Bayern-Profi Serge Gnabry traut seinem bisher enttäuschenden Vereinskollegen Leroy Sané bei dieser EM noch den Durchbruch zu und sieht im jungen Jamal Musiala einen neuen Trumpf im deutschen Spiel.
Deutschlands Serge Gnabry und Leroy Sané (r) unterhalten sich nach einer Partie auf dem Platz. Foto: Federico Gambarini/dpa
Deutschlands Serge Gnabry und Leroy Sané (r) unterhalten sich nach einer Partie auf dem Platz. Foto: Federico Gambarini/dpa - dpa-infocom GmbH

Das Wichtigste in Kürze

  • Natürlich sei es bei seinem Münchner Mitspieler «bisher noch nicht so rund gelaufen bei diesem Turnier genauso wie für ein paar andere», sagte Gnabry.

«Bei dem Talent und der Spielstärke von Leroy» werde er sich durchsetzen, erklärte Offensivspieler Gnabry zu Sané.

Natürlich sei es bei seinem Münchner Mitspieler «bisher noch nicht so rund gelaufen bei diesem Turnier genauso wie für ein paar andere», sagte Gnabry. Aber beim 2:2 jüngst gegen Ungarn habe Sané schon «Gas gegeben» und «auch defensiv viel gearbeitet». Das sei «eine gutes Zeichen von ihm» gewesen: «Darauf muss er aufbauen.»

Die Mannschaft würde Sané Selbstbewusstsein zusprechen, berichtete der Bayern-Angreifer: «Wenn er seine Chance kommt, dann muss er sie nutzen.» Pfiffe für Sané habe er nicht wahrgenommen: «Es wäre natürlich viel schöner, wenn Unterstützung kommen würde. Ich bin sicher, dass Leroy alles gibt, was er kann. Es wird sich irgendwann noch zeigen. Sobald eine gute Aktion zu einem Tor führt, ist das Geschrei wieder gross. Deshalb bin ich da ganz ruhig.»

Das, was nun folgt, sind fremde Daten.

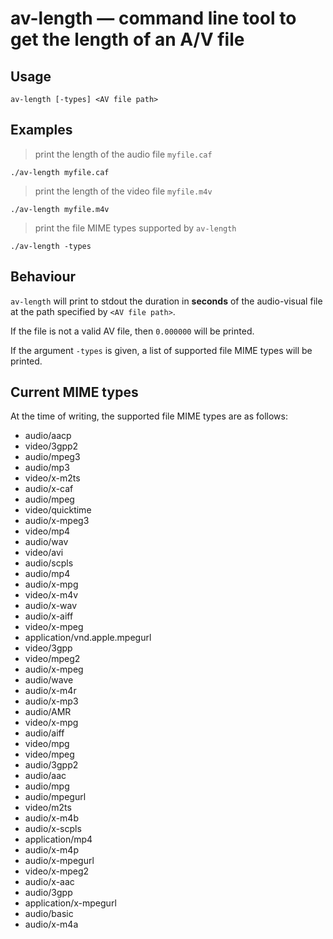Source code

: # av-length — command line tool to get the length of an A/V file

## Usage

`av-length [-types] <AV file path>`

## Examples

>print the length of the audio file `myfile.caf`

`./av-length myfile.caf`

>print the length of the video file `myfile.m4v`

`./av-length myfile.m4v`

>print the file MIME types supported by `av-length`

`./av-length -types`

## Behaviour

`av-length` will print to stdout the duration in **seconds** of the audio-visual file at the path specified by `<AV file path>`. 

If the file is not a valid AV file, then `0.000000` will be printed.

If the argument `-types` is given, a list of supported file MIME types will be printed.

## Current MIME types

At the time of writing, the supported file MIME types are as follows:

- audio/aacp
- video/3gpp2
- audio/mpeg3
- audio/mp3
- video/x-m2ts
- audio/x-caf
- audio/mpeg
- video/quicktime
- audio/x-mpeg3
- video/mp4
- audio/wav
- video/avi
- audio/scpls
- audio/mp4
- audio/x-mpg
- video/x-m4v
- audio/x-wav
- audio/x-aiff
- video/x-mpeg
- application/vnd.apple.mpegurl
- video/3gpp
- video/mpeg2
- audio/x-mpeg
- audio/wave
- audio/x-m4r
- audio/x-mp3
- audio/AMR
- video/x-mpg
- audio/aiff
- video/mpg
- video/mpeg
- audio/3gpp2
- audio/aac
- audio/mpg
- audio/mpegurl
- video/m2ts
- audio/x-m4b
- audio/x-scpls
- application/mp4
- audio/x-m4p
- audio/x-mpegurl
- video/x-mpeg2
- audio/x-aac
- audio/3gpp
- application/x-mpegurl
- audio/basic
- audio/x-m4a










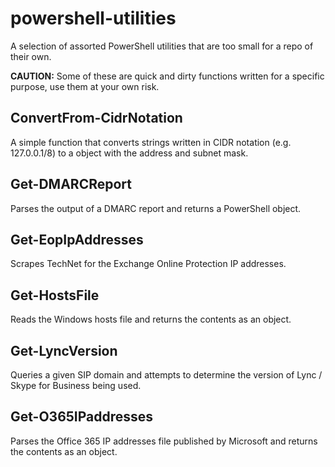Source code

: # powershell-utilities
A selection of assorted PowerShell utilities that are too small for a repo of their own.

**CAUTION:** Some of these are quick and dirty functions written for a specific purpose, use them at your own risk. 

## ConvertFrom-CidrNotation
A simple function that converts strings written in CIDR notation (e.g. 127.0.0.1/8) to a object with the address and subnet mask.

## Get-DMARCReport
Parses the output of a DMARC report and returns a PowerShell object.

## Get-EopIpAddresses
Scrapes TechNet for the Exchange Online Protection IP addresses.

## Get-HostsFile
Reads the Windows hosts file and returns the contents as an object.

## Get-LyncVersion
Queries a given SIP domain and attempts to determine the version of Lync / Skype for Business being used.

## Get-O365IPaddresses
Parses the Office 365 IP addresses file published by Microsoft and returns the contents as an object.
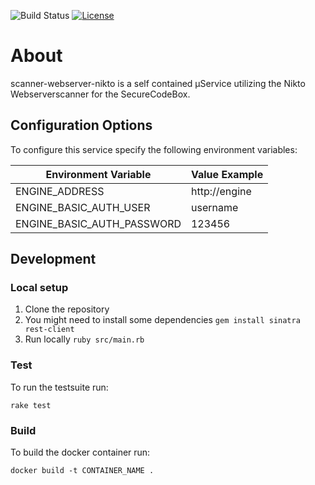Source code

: ![Build Status](https://travis-ci.com/secureCodeBox/scanner-webserver-nikto.svg?token=2Rsf2E9Bq3FduSxRf6tz&branch=develop)
[![License](https://img.shields.io/badge/License-Apache%202.0-blue.svg)](https://opensource.org/licenses/Apache-2.0)

# About

scanner-webserver-nikto is a self contained µService utilizing the Nikto Webserverscanner for the SecureCodeBox.

## Configuration Options

To configure this service specify the following environment variables:

| Environment Variable       | Value Example         |
| -------------------------- | --------------------- |
| ENGINE_ADDRESS             | http://engine         |
| ENGINE_BASIC_AUTH_USER     | username              |
| ENGINE_BASIC_AUTH_PASSWORD | 123456                |

## Development

### Local setup

1.  Clone the repository
2.  You might need to install some dependencies `gem install sinatra rest-client`
3.  Run locally `ruby src/main.rb`

### Test

To run the testsuite run:

`rake test`

### Build

To build the docker container run:

`docker build -t CONTAINER_NAME .`
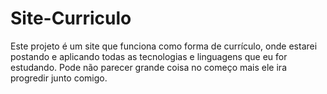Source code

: # Site-Curriculo
Este projeto é um site que funciona como forma de currículo, onde estarei postando e aplicando todas as tecnologias e linguagens que eu for estudando. Pode não parecer grande coisa no começo mais ele ira progredir junto comigo.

Seinem jungen Kollegen Musiala bescheinigte Stammspieler Gnabry «echt aussergewöhnliche» Qualitäten. Der Youngster sei auch für die besondere Aufgabe EM-Achtelfinale bereit. «Da gibt es überhaupt keine Zweifel daran. Es macht keinen Unterschied, ob in Wembley oder woanders: Er wird sein Spiel durchziehen.» Mit seinen speziellen Fähigkeiten im Dribbling und in Eins-zu-eins-Situationen könne Musiala der Mannschaft «extrem weiterhelfen», meinte Gnabry. Musiala sei «ein ganz angenehmer Junge».

Den Spitzname «Bambi» hat Sané an den jungen Offensivmann vergeben, «wegen seiner Bewegungen, die sehr flüssig sind, er kommt immer an den Gegenspielern vorbei», berichtete Gnabry: «Zudem ist er noch extrem jung, einfach ein lieber, süsser Kerl.»